INSTRUCTIONS TO FOLLOW: Show, in full, each line of the data that contains "gradient".
◆ ◆ ◆ ◆
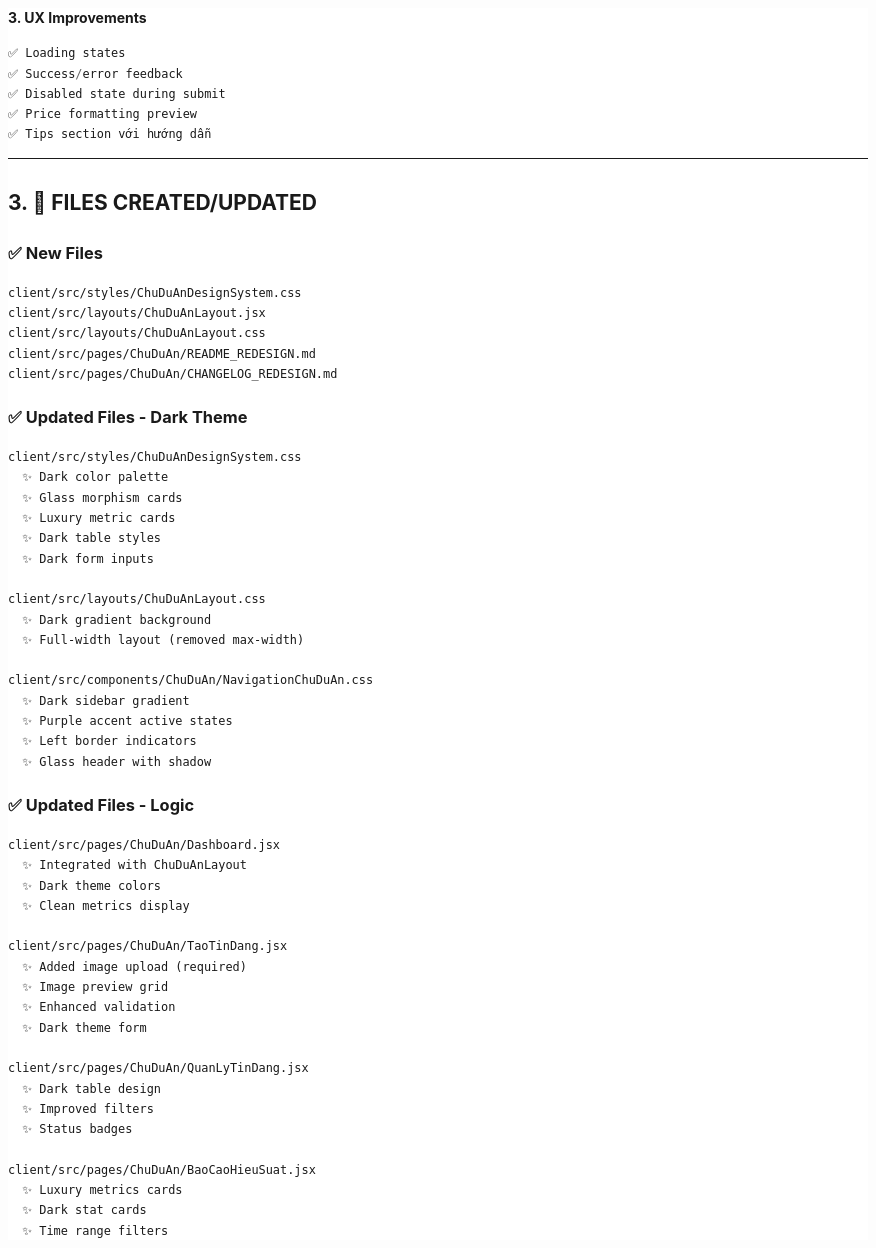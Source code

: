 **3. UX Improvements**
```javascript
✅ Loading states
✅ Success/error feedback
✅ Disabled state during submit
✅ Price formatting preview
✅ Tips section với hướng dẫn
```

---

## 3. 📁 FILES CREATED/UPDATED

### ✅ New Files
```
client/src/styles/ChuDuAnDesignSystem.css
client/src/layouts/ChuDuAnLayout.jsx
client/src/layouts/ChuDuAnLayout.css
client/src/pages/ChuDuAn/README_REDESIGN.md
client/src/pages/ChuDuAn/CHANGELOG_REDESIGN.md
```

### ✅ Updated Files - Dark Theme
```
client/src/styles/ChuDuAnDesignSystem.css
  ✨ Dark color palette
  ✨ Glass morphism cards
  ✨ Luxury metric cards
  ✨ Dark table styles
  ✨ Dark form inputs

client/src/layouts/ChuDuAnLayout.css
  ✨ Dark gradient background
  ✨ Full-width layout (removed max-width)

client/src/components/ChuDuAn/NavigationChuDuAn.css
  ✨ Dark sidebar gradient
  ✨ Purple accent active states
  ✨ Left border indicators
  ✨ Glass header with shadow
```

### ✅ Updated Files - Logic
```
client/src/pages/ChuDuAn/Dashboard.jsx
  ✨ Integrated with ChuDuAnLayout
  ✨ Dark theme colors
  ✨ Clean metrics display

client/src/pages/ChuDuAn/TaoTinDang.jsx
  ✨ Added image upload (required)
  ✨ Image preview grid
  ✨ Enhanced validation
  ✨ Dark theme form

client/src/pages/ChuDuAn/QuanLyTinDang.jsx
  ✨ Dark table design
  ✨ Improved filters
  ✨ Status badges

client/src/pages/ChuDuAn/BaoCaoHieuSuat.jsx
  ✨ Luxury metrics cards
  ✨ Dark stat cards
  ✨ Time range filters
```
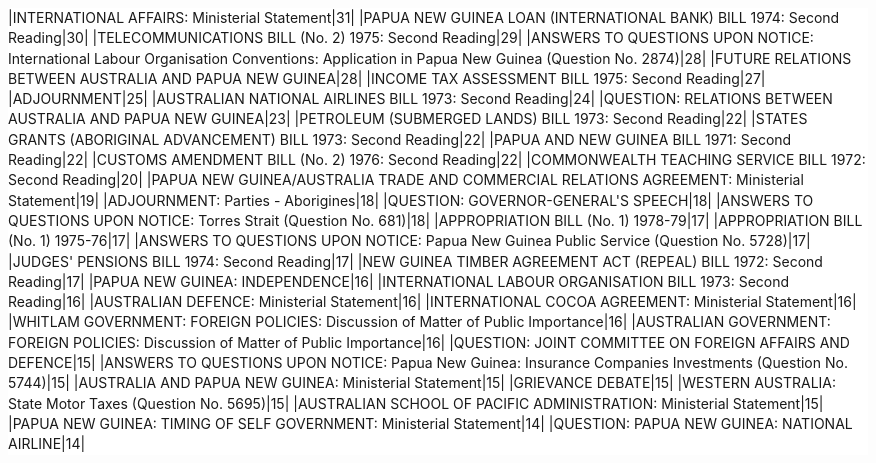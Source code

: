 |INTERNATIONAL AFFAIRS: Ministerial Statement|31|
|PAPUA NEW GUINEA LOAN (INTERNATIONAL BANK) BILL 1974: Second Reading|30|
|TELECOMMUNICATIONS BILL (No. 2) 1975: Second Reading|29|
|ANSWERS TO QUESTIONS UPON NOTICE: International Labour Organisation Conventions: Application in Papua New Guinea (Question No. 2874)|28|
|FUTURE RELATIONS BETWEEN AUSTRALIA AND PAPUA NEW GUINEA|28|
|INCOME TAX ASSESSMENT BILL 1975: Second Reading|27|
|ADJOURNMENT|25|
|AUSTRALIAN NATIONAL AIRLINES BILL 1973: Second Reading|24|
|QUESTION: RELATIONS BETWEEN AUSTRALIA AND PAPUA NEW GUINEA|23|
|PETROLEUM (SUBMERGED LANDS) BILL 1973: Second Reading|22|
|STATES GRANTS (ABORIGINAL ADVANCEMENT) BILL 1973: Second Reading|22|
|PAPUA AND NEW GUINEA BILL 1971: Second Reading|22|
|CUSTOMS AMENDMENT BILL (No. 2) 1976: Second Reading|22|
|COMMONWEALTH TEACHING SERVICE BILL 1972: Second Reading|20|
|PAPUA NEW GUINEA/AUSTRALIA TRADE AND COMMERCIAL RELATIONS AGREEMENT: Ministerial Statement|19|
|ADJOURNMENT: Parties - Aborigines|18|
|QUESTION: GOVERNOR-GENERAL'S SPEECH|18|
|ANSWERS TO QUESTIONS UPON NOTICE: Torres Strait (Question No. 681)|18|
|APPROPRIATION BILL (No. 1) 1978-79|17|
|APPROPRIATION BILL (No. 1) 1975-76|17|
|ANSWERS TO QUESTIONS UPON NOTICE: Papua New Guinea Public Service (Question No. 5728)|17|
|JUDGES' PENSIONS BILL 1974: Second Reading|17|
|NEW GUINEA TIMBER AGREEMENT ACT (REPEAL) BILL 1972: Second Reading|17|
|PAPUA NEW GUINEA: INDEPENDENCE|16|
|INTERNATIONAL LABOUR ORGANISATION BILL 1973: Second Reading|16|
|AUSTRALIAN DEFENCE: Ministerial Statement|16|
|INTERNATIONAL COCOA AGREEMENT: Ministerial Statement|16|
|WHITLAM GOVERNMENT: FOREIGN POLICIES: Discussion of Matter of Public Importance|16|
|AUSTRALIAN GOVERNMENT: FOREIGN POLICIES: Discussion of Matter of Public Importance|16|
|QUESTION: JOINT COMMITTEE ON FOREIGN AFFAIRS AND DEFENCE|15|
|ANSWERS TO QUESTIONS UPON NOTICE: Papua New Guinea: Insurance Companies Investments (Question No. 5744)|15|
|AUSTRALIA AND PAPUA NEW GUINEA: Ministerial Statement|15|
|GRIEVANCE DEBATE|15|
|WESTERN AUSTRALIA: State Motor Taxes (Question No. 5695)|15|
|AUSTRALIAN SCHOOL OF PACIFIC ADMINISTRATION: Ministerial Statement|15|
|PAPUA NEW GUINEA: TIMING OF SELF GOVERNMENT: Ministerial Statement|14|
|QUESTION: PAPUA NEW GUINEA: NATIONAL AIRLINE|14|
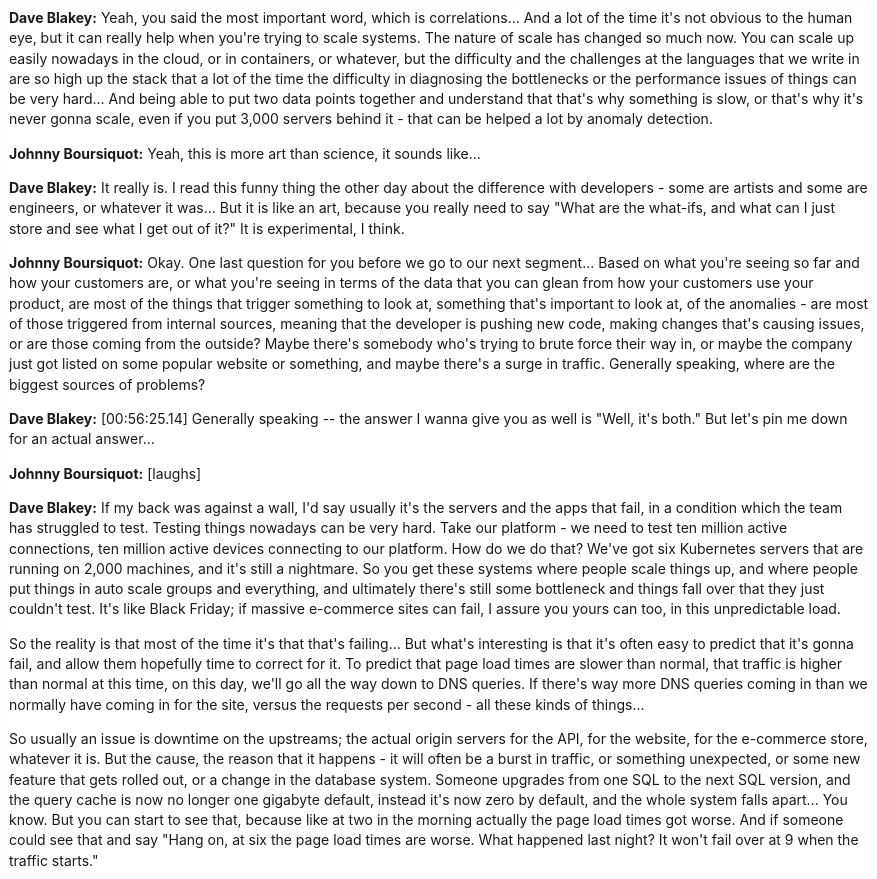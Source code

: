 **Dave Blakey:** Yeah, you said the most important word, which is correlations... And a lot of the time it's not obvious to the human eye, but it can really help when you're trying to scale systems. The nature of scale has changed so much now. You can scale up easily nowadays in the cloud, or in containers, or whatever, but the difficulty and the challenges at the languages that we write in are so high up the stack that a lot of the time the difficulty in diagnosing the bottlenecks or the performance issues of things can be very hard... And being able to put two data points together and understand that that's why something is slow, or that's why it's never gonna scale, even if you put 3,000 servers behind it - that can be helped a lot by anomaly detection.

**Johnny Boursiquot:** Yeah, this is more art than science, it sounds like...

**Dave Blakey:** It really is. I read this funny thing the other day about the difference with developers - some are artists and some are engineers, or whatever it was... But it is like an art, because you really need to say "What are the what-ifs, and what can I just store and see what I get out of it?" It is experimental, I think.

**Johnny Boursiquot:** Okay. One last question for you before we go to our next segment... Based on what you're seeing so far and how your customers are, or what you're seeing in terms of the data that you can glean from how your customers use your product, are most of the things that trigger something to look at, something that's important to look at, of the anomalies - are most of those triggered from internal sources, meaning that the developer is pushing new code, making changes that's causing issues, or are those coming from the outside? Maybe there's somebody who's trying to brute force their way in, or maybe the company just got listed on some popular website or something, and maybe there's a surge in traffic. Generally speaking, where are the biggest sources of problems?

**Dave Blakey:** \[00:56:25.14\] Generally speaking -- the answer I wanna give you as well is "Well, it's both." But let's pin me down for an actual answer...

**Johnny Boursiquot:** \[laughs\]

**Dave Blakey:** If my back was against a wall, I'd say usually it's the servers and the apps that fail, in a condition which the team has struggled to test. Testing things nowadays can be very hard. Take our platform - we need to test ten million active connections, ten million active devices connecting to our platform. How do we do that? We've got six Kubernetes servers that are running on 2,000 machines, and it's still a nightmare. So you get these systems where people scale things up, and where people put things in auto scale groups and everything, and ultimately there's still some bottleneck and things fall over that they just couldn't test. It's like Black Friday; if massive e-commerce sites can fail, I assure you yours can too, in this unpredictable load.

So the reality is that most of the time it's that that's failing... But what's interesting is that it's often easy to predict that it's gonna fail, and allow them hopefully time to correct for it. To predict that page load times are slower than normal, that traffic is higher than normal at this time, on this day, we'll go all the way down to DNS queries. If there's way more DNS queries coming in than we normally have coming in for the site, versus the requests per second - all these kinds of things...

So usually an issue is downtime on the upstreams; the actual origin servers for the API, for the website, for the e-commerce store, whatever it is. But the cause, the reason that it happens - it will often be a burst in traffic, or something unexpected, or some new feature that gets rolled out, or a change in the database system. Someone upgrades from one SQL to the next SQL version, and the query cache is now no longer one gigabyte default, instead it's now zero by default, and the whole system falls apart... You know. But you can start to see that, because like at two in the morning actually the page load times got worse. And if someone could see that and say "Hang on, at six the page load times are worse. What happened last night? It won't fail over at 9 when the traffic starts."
◆ ◆ ◆ ◆
RESPONSE TO THE EXERCISE:
  ✨ Dark gradient background
  ✨ Dark sidebar gradient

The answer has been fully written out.